# Goal of the exercise
Look below for lines that hold the string "graph" and copy each one.

[Data provided Boundary: Start]

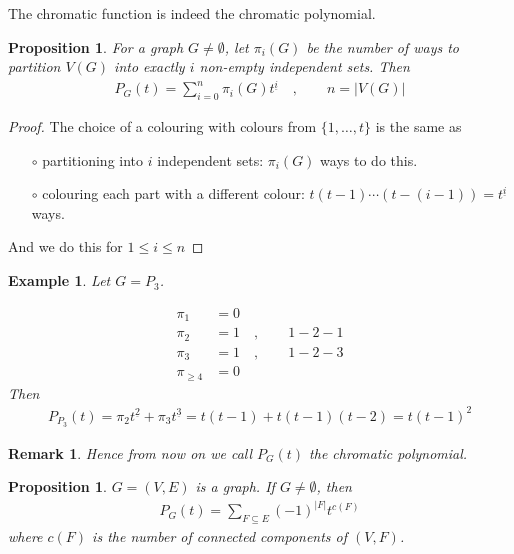 \documentclass[a4paper]{article}
\theoremstyle{plain}
\newtheorem{proposition}[lemma]{Proposition}
\theoremstyle{myremark}
\newtheorem{remark}[lemma]{Remark}
\newtheorem{example}[lemma]{Example}
\begin{document}
The chromatic function is indeed the chromatic polynomial.
\begin{proposition}
For a graph $G\neq \emptyset$, let $\pi_i(G)$ be the number of ways to partition $V(G)$ into exactly $i$ non-empty independent sets. Then
\begin{align*}
P_G(t)=\sum_{i=0}^n \pi_i(G) t^{\underline{i}}\quad ,\qquad n=|V(G)|
\end{align*}
\end{proposition}
\begin{proof}
The choice of a colouring with colours from $\lbrace 1,\dots , t\rbrace$ is the same as 
\begin{enumerate}
\item[$\circ$] partitioning into $i$ independent sets: $\pi_i(G)$ ways to do this.
\item[$\circ$] colouring each part with a different colour: $t(t-1) \cdots  (t-(i-1))=t^{\underline{i}}$ ways.
\end{enumerate}
And we do this for $1\le i \le n$
\end{proof}
\begin{example}
Let $G=P_3$. 
\begin{align*}
\pi_1 &=0\\
\pi_2 &= 1\quad ,\qquad 1-2-1\\
\pi_3 &= 1\quad ,\qquad 1-2-3\\
\pi_{\ge 4} &= 0
\end{align*}
Then
\begin{align*}
P_{P_3}(t)=\pi_2t^{\underline{2}}+\pi_3 t^{\underline{3}}=t(t-1)+t(t-1)(t-2)=t(t-1)^2
\end{align*}
\end{example}
\begin{remark}
Hence from now on we call $P_G(t)$ the chromatic polynomial.
\end{remark}
\begin{proposition}
$G=(V,E)$ is a graph. If $G\neq \emptyset$, then
\begin{align*}
P_G(t)=\sum_{F\subseteq E} (-1)^{|F|} t^{c(F)}
\end{align*}
where $c(F)$ is the number of connected components of $(V,F)$.
\end{proposition}
\end{document}
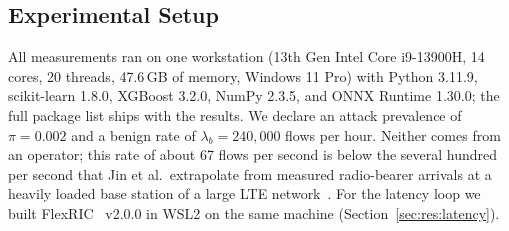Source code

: \subsection{Experimental Setup}
\label{sec:setup}

All measurements ran on one workstation (13th Gen Intel Core i9-13900H, 14 cores, 20 threads, 47.6\,GB of memory, Windows 11 Pro) with Python 3.11.9, scikit-learn 1.8.0, XGBoost 3.2.0, NumPy 2.3.5, and ONNX Runtime 1.30.0; the full package list ships with the results. We declare an attack prevalence of $\pi = 0.002$ and a benign rate of $\lambda_{b} = 240{,}000$ flows per hour. Neither comes from an operator; this rate of about 67 flows per second is below the several hundred per second that Jin et al.\ extrapolate from measured radio-bearer arrivals at a heavily loaded base station of a large LTE network~\cite{jin2013softcell}. For the latency loop we built FlexRIC~\cite{schmidt2021flexric} v2.0.0 in WSL2 on the same machine (Section~\ref{sec:res:latency}).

[Data provided Boundary: End]

# Result of this task
For a graph $G\neq \emptyset$, let $\pi_i(G)$ be the number of ways to partition $V(G)$ into exactly $i$ non-empty independent sets. Then
$G=(V,E)$ is a graph. If $G\neq \emptyset$, then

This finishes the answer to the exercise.